=== Section Start ===

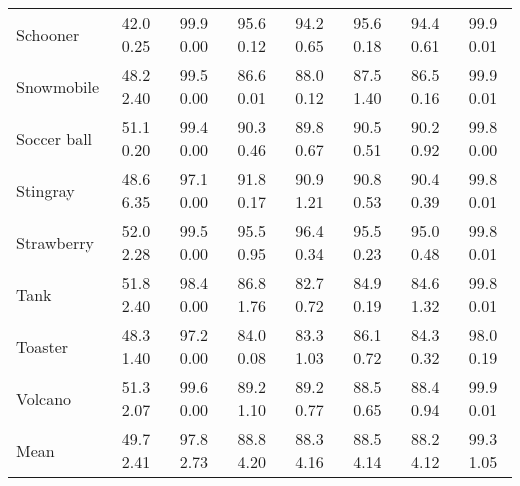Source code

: \documentclass[10pt]{article} \usepackage[accepted]{stylefiles/tmlr}
\begin{document}
\begin{table*}[th]
\begin{tabular}{lccccccc}
Schooner & 42.0  0.25 & \multicolumn{1}{c|}{99.9  0.00} & 95.6  0.12 & \multicolumn{1}{c|}{94.2  0.65} & 95.6  0.18 & 94.4  0.61 & \multicolumn{1}{c}{99.9  0.01} \\
Snowmobile & 48.2  2.40 & \multicolumn{1}{c|}{99.5  0.00} & 86.6  0.01 & \multicolumn{1}{c|}{88.0  0.12} & 87.5  1.40 & 86.5  0.16 & \multicolumn{1}{c}{99.9  0.01} \\
Soccer ball & 51.1  0.20 & \multicolumn{1}{c|}{99.4  0.00} & 90.3  0.46 & \multicolumn{1}{c|}{89.8  0.67} & 90.5  0.51 & 90.2  0.92 & \multicolumn{1}{c}{99.8  0.00} \\
Stingray & 48.6  6.35 & \multicolumn{1}{c|}{97.1  0.00} & 91.8  0.17 & \multicolumn{1}{c|}{90.9  1.21} & 90.8  0.53 & 90.4  0.39 & \multicolumn{1}{c}{99.8  0.01} \\
Strawberry & 52.0  2.28 & \multicolumn{1}{c|}{99.5  0.00} & 95.5  0.95 & \multicolumn{1}{c|}{96.4  0.34} & 95.5  0.23 & 95.0  0.48 & \multicolumn{1}{c}{99.8  0.01} \\
Tank & 51.8  2.40 & \multicolumn{1}{c|}{98.4  0.00} & 86.8  1.76 & \multicolumn{1}{c|}{82.7  0.72} & 84.9  0.19 & 84.6  1.32 & \multicolumn{1}{c}{99.8  0.01} \\
Toaster & 48.3  1.40 & \multicolumn{1}{c|}{97.2  0.00} & 84.0  0.08 & \multicolumn{1}{c|}{83.3  1.03} & 86.1  0.72 & 84.3  0.32 & \multicolumn{1}{c}{98.0  0.19} \\
Volcano & 51.3  2.07 & \multicolumn{1}{c|}{99.6  0.00} & 89.2  1.10 & \multicolumn{1}{c|}{89.2  0.77} & 88.5  0.65 & 88.4  0.94 & \multicolumn{1}{c}{99.9  0.01} \\
\midrule
Mean & 49.7  2.41 & \multicolumn{1}{c|}{97.8  2.73} & 88.8  4.20 & \multicolumn{1}{c|}{88.3  4.16} & 88.5  4.14 & 88.2  4.12 & \multicolumn{1}{c}{99.3  1.05} \\
\bottomrule
\end{tabular}
     \end{table*}
\end{document}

=== Section End ===

**Problem to work on:**
All lines from the listing above that include "begin" should be shown.

**Completed exercise:**
\begin{document}
\begin{table*}[th]
\begin{tabular}{lccccccc}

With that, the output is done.